**Exercise inputs:**
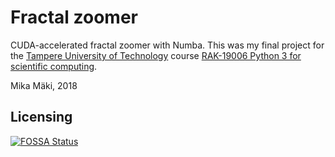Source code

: # Fractal zoomer
CUDA-accelerated fractal zoomer with Numba.
This was my final project for the
[Tampere University of Technology](https://en.wikipedia.org/wiki/Tampere_University_of_Technology)
course
[RAK-19006 Python 3 for scientific computing](https://github.com/Technologicat/python-3-scicomp-intro).

Mika Mäki, 2018

## Licensing
[![FOSSA Status](https://app.fossa.com/api/projects/custom%2B5825%2Fgit%40github.com%3AAgenttiX%2Ffractal-zoomer.git.svg?type=large)](https://app.fossa.com/projects/custom%2B5825%2Fgit%40github.com%3AAgenttiX%2Ffractal-zoomer.git?ref=badge_large)

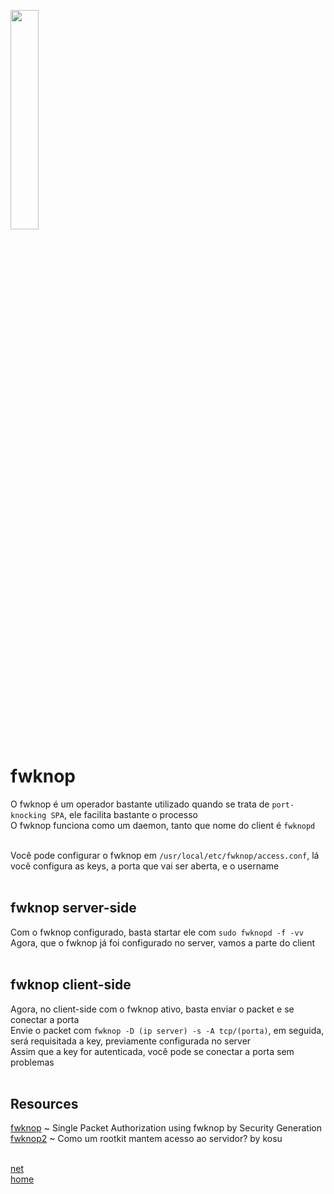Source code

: <img width="30%" src="https://i.imgur.com/CGV9DU1.png"></img>

# fwknop
O fwknop é um operador bastante utilizado quando se trata de `port-knocking SPA`, ele facilita bastante o processo<br>
O fwknop funciona como um daemon, tanto que nome do client é `fwknopd`<br><br>

Você pode configurar o fwknop em `/usr/local/etc/fwknop/access.conf`, lá você configura as keys, a porta que vai ser aberta, e o username<br><br>

## fwknop server-side
Com o fwknop configurado, basta startar ele com `sudo fwknopd -f -vv`<br>
Agora, que o fwknop já foi configurado no server, vamos a parte do client<br><br>

## fwknop client-side
Agora, no client-side com o fwknop ativo, basta enviar o packet e se conectar a porta<br>
Envie o packet com `fwknop -D (ip server) -s -A tcp/(porta)`, em seguida, será requisitada a key, previamente configurada no server<br>
Assim que a key for autenticada, você pode se conectar a porta sem problemas<br><br>

## Resources
[fwknop](https://youtu.be/QVpgDCsqr0U) ~ Single Packet Authorization using fwknop by Security Generation<br>
[fwknop2](https://xnwm0.github.io/pdfs/spa_fwknop.pdf) ~ Como um rootkit mantem acesso ao servidor? by kosu<br><br>

[net](../README.md)<br>
[home](../../README.md)
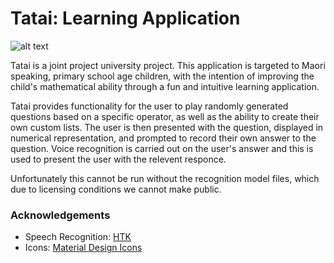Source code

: # Tatai: Learning Application
![alt text](https://github.com/lukethompsxn/TataiProject/blob/master/resources/images/FrontGUIScreen.png "Tatai Front Screen")

Tatai is a joint project university project. This application is targeted to Maori speaking, primary school age children, with the intention of improving the child's mathematical ability through a fun and intuitive learning application.

Tatai provides functionality for the user to play randomly generated questions based on a specific operator, as well as the ability to create their own custom lists. The user is then presented with the question, displayed in numerical representation, and prompted to record their own answer to the question. Voice recognition is carried out on the user's answer and this is used to present the user with the relevent responce.

Unfortunately this cannot be run without the recognition model files, which due to licensing conditions we cannot make public.

### Acknowledgements
- Speech Recognition: [HTK](http://htk.eng.cam.ac.uk/)
- Icons: [Material Design Icons](https://materialdesignicons.com/)

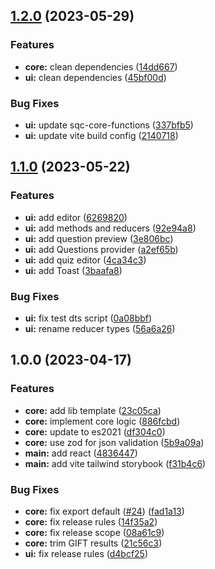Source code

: ## [1.2.0](https://github.com/Edu-Games-Academy/Simple-Quiz-Composer/compare/sqc-ui-components-v1.1.0...sqc-ui-components-v1.2.0) (2023-05-29)


### Features

* **core:** clean dependencies ([14dd667](https://github.com/Edu-Games-Academy/Simple-Quiz-Composer/commit/14dd6676db1922a7a10658d3b556a1064cf4be98))
* **ui:** clean dependencies ([45bf00d](https://github.com/Edu-Games-Academy/Simple-Quiz-Composer/commit/45bf00d92c4747d386f77bef95802819594cd06b))


### Bug Fixes

* **ui:** update sqc-core-functions ([337bfb5](https://github.com/Edu-Games-Academy/Simple-Quiz-Composer/commit/337bfb501f1e4bafac6eede3cbf90e9246f6b19c))
* **ui:** update vite build config ([2140718](https://github.com/Edu-Games-Academy/Simple-Quiz-Composer/commit/2140718169c116e1fbf601e3a60955e41f3bd1c6))

## [1.1.0](https://github.com/Edu-Games-Academy/Simple-Quiz-Composer/compare/sqc-ui-components-v1.0.0...sqc-ui-components-v1.1.0) (2023-05-22)


### Features

* **ui:** add editor ([6269820](https://github.com/Edu-Games-Academy/Simple-Quiz-Composer/commit/626982093d4ba1e0fae0064da94779b9a4d7f574))
* **ui:** add methods and reducers ([92e94a8](https://github.com/Edu-Games-Academy/Simple-Quiz-Composer/commit/92e94a80e7ccf9a111e222614bb08f190fc90172))
* **ui:** add question preview ([3e806bc](https://github.com/Edu-Games-Academy/Simple-Quiz-Composer/commit/3e806bc8b9348320d1affc14e7cfdf8befc6c174))
* **ui:** add Questions provider ([a2ef65b](https://github.com/Edu-Games-Academy/Simple-Quiz-Composer/commit/a2ef65b543e1edca56c6a809b436f4b0299d5ff0))
* **ui:** add quiz editor ([4ca34c3](https://github.com/Edu-Games-Academy/Simple-Quiz-Composer/commit/4ca34c3ebfd124b50a528bcc1d29db73bbf57092))
* **ui:** add Toast ([3baafa8](https://github.com/Edu-Games-Academy/Simple-Quiz-Composer/commit/3baafa88a165913aa427502a0e09bfa20270d5cd))


### Bug Fixes

* **ui:** fix test dts script ([0a08bbf](https://github.com/Edu-Games-Academy/Simple-Quiz-Composer/commit/0a08bbfb60040ba2ac89e793d1d97dce81dc7e2a))
* **ui:** rename reducer types ([56a6a26](https://github.com/Edu-Games-Academy/Simple-Quiz-Composer/commit/56a6a269b4806e2162f34061e3450fd6a70f4bae))

## 1.0.0 (2023-04-17)


### Features

* **core:** add lib template ([23c05ca](https://github.com/Edu-Games-Academy/Simple-Quiz-Composer/commit/23c05ca871bda962ab2715ac9fc79f86b46e75ee))
* **core:** implement core logic ([886fcbd](https://github.com/Edu-Games-Academy/Simple-Quiz-Composer/commit/886fcbd45fffde41cdeab4b8702a55bd5238a7cd))
* **core:** update to es2021 ([df304c0](https://github.com/Edu-Games-Academy/Simple-Quiz-Composer/commit/df304c097d07d750499b14d35d4c325327e10636))
* **core:** use zod for json validation ([5b9a09a](https://github.com/Edu-Games-Academy/Simple-Quiz-Composer/commit/5b9a09a41aafe9fe6fea13502b18960c483bdc4c))
* **main:** add react ([4836447](https://github.com/Edu-Games-Academy/Simple-Quiz-Composer/commit/48364479e4a1e5ac8031b3beb68c05c68b567cd7))
* **main:** add vite tailwind storybook ([f31b4c6](https://github.com/Edu-Games-Academy/Simple-Quiz-Composer/commit/f31b4c6eb68c13fcc84a166f30939418a656418e))


### Bug Fixes

* **core:** fix export default ([#24](https://github.com/Edu-Games-Academy/Simple-Quiz-Composer/issues/24)) ([fad1a13](https://github.com/Edu-Games-Academy/Simple-Quiz-Composer/commit/fad1a134341e836bfe3daaa09e4cfa7023a394b2))
* **core:** fix release rules ([14f35a2](https://github.com/Edu-Games-Academy/Simple-Quiz-Composer/commit/14f35a2883af002b30e01dda7f7427e2c073e3d3))
* **core:** fix release scope ([08a61c9](https://github.com/Edu-Games-Academy/Simple-Quiz-Composer/commit/08a61c93e1b66e501575f052510ffbc442d31d0f))
* **core:** trim GIFT results ([21c56c3](https://github.com/Edu-Games-Academy/Simple-Quiz-Composer/commit/21c56c397e319233573d02dfca6aebea893f39c0))
* **ui:** fix release rules ([d4bcf25](https://github.com/Edu-Games-Academy/Simple-Quiz-Composer/commit/d4bcf25c4e34ed11a0c7e50d264df16503c96895))
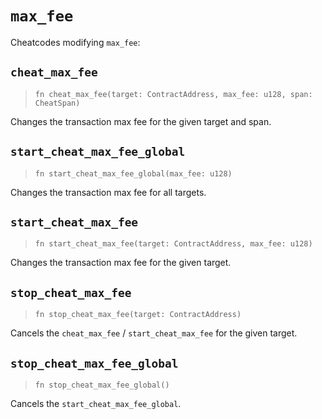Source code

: # `max_fee`

Cheatcodes modifying `max_fee`:

## `cheat_max_fee`
> `fn cheat_max_fee(target: ContractAddress, max_fee: u128, span: CheatSpan)`

Changes the transaction max fee for the given target and span.

## `start_cheat_max_fee_global`
> `fn start_cheat_max_fee_global(max_fee: u128)`

Changes the transaction max fee for all targets.

## `start_cheat_max_fee`
> `fn start_cheat_max_fee(target: ContractAddress, max_fee: u128)`

Changes the transaction max fee for the given target.

## `stop_cheat_max_fee`
> `fn stop_cheat_max_fee(target: ContractAddress)`

Cancels the `cheat_max_fee` / `start_cheat_max_fee` for the given target.

## `stop_cheat_max_fee_global`
> `fn stop_cheat_max_fee_global()`

Cancels the `start_cheat_max_fee_global`.
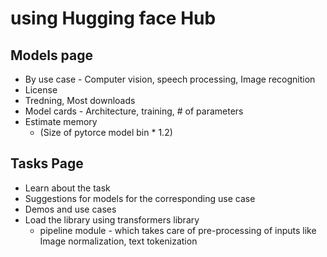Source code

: # using Hugging face Hub

## Models page 

-  By use case - Computer vision, speech processing, Image recognition
-  License
-  Tredning, Most downloads
-  Model cards - Architecture, training, # of parameters
-  Estimate memory
    -  (Size of pytorce model bin * 1.2)

 ## Tasks Page

 - Learn about the task
 - Suggestions for models for the corresponding use case
 - Demos and use cases
 - Load the library using transformers library
   - pipeline module - which takes care of pre-processing of inputs like Image normalization, text tokenization 
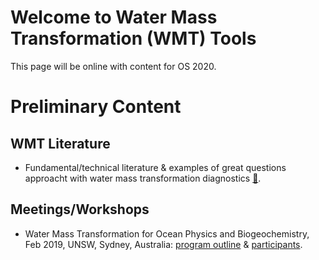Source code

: # Welcome to Water Mass Transformation (WMT) Tools

This page will be online with content for OS 2020.

# Preliminary Content

## WMT Literature
* Fundamental/technical literature & examples of great questions approacht with water mass transformation diagnostics [:link:](./literature/).

## Meetings/Workshops
* Water Mass Transformation for Ocean Physics and Biogeochemistry, Feb 2019, UNSW, Sydney, Australia: [program outline](https://www.maths.unsw.edu.au/events/2019-02/water-mass-transformation-for-ocean-physics-and-biogeochemistry) & [participants](src/wmt_workshop_2019.jpg).

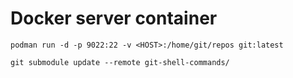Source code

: # Docker server container

`podman run -d -p 9022:22 -v <HOST>:/home/git/repos git:latest`

`git submodule update --remote git-shell-commands/`
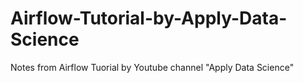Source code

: # Airflow-Tutorial-by-Apply-Data-Science

Notes from Airflow Tuorial by Youtube channel "Apply Data Science"
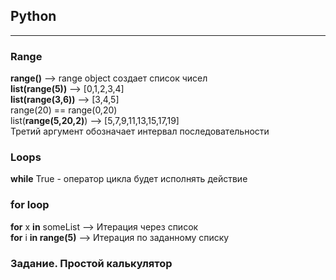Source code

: ## Python  
___
### Range
**range()** --> range object создает список чисел  
**list(range(5))** --> [0,1,2,3,4]  
**list(range(3,6))** --> [3,4,5]  
range(20) == range(0,20)  
list(**range(5,20,2)**) --> [5,7,9,11,13,15,17,19]  
Третий аргумент обозначает интервал последовательности  
### Loops  
**while** True - оператор цикла будет исполнять действие  
### for loop  
**for** x **in** someList --> Итерация через список  
**for** i **in range(5)** --> Итерация по заданному списку  
### Задание. Простой калькулятор
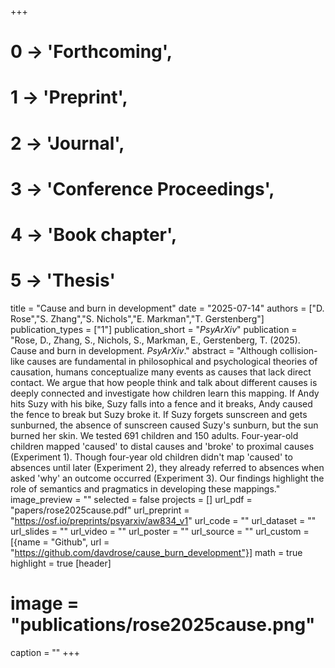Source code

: +++
# 0 -> 'Forthcoming',
# 1 -> 'Preprint',
# 2 -> 'Journal',
# 3 -> 'Conference Proceedings',
# 4 -> 'Book chapter',
# 5 -> 'Thesis'

title = "Cause and burn in development"
date = "2025-07-14"
authors = ["D. Rose","S. Zhang","S. Nichols","E. Markman","T. Gerstenberg"]
publication_types = ["1"]
publication_short = "_PsyArXiv_"
publication = "Rose, D., Zhang, S., Nichols, S., Markman, E., Gerstenberg, T. (2025). Cause and burn in development. _PsyArXiv_."
abstract = "Although collision-like causes are fundamental in philosophical and psychological theories of causation, humans conceptualize many events as causes that lack direct contact. We argue that how people think and talk about different causes is deeply connected and investigate how children learn this mapping. If Andy hits Suzy with his bike, Suzy falls into a fence and it breaks, Andy caused the fence to break but Suzy broke it. If Suzy forgets sunscreen and gets sunburned, the absence of sunscreen caused Suzy's sunburn, but the sun burned her skin. We tested 691 children and 150 adults. Four-year-old children mapped 'caused' to distal causes and 'broke' to proximal causes (Experiment 1). Though four-year old children didn't map 'caused' to absences until later (Experiment 2), they already referred to absences when asked 'why' an outcome occurred (Experiment 3). Our findings highlight the role of semantics and pragmatics in developing these mappings."
image_preview = ""
selected = false
projects = []
url_pdf = "papers/rose2025cause.pdf"
url_preprint = "https://osf.io/preprints/psyarxiv/aw834_v1"
url_code = ""
url_dataset = ""
url_slides = ""
url_video = ""
url_poster = ""
url_source = ""
url_custom = [{name = "Github", url = "https://github.com/davdrose/cause_burn_development"}]
math = true
highlight = true
[header]
# image = "publications/rose2025cause.png"
caption = ""
+++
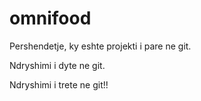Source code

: # omnifood

Pershendetje, ky eshte projekti i pare ne git.

Ndryshimi i dyte ne git.

Ndryshimi i trete ne git!!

**Exercise directions:** When the string "client" occurs in a line of the material, that line belongs in the answer.

**Exercise solution:**
O fwknop funciona como um daemon, tanto que nome do client é `fwknopd`<br><br>
Agora, que o fwknop já foi configurado no server, vamos a parte do client<br><br>
## fwknop client-side
Agora, no client-side com o fwknop ativo, basta enviar o packet e se conectar a porta<br>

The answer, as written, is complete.